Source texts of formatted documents
▬▬▬▬▬▬

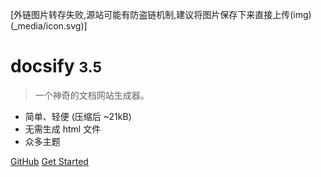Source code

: <!-- _coverpage.md -->

[外链图片转存失败,源站可能有防盗链机制,建议将图片保存下来直接上传(img)(_media/icon.svg)]

# docsify <small>3.5</small>

> 一个神奇的文档网站生成器。

- 简单、轻便 (压缩后 ~21kB)
- 无需生成 html 文件
- 众多主题

[GitHub](https://github.com/ys0722/botdoc)
[Get Started](#docsify)
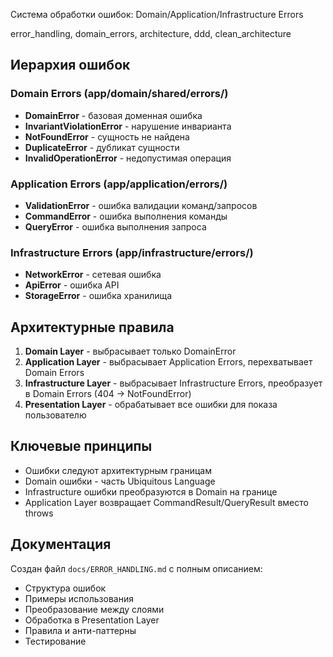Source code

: Система обработки ошибок: Domain/Application/Infrastructure Errors

error_handling, domain_errors, architecture, ddd, clean_architecture

## Иерархия ошибок

### Domain Errors (app/domain/shared/errors/)
- **DomainError** - базовая доменная ошибка
- **InvariantViolationError** - нарушение инварианта
- **NotFoundError** - сущность не найдена
- **DuplicateError** - дубликат сущности
- **InvalidOperationError** - недопустимая операция

### Application Errors (app/application/errors/)
- **ValidationError** - ошибка валидации команд/запросов
- **CommandError** - ошибка выполнения команды
- **QueryError** - ошибка выполнения запроса

### Infrastructure Errors (app/infrastructure/errors/)
- **NetworkError** - сетевая ошибка
- **ApiError** - ошибка API
- **StorageError** - ошибка хранилища

## Архитектурные правила

1. **Domain Layer** - выбрасывает только DomainError
2. **Application Layer** - выбрасывает Application Errors, перехватывает Domain Errors
3. **Infrastructure Layer** - выбрасывает Infrastructure Errors, преобразует в Domain Errors (404 → NotFoundError)
4. **Presentation Layer** - обрабатывает все ошибки для показа пользователю

## Ключевые принципы

- Ошибки следуют архитектурным границам
- Domain ошибки - часть Ubiquitous Language
- Infrastructure ошибки преобразуются в Domain на границе
- Application Layer возвращает CommandResult/QueryResult вместо throws

## Документация

Создан файл `docs/ERROR_HANDLING.md` с полным описанием:
- Структура ошибок
- Примеры использования
- Преобразование между слоями
- Обработка в Presentation Layer
- Правила и анти-паттерны
- Тестирование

▬▬▬▬▬▬

__DIRECTIONS FOR THIS TASK__
Once you have found every line above holding the word "docsify", copy those lines.

__WRITTEN RESPONSE__
# docsify <small>3.5</small>
[Get Started](#docsify)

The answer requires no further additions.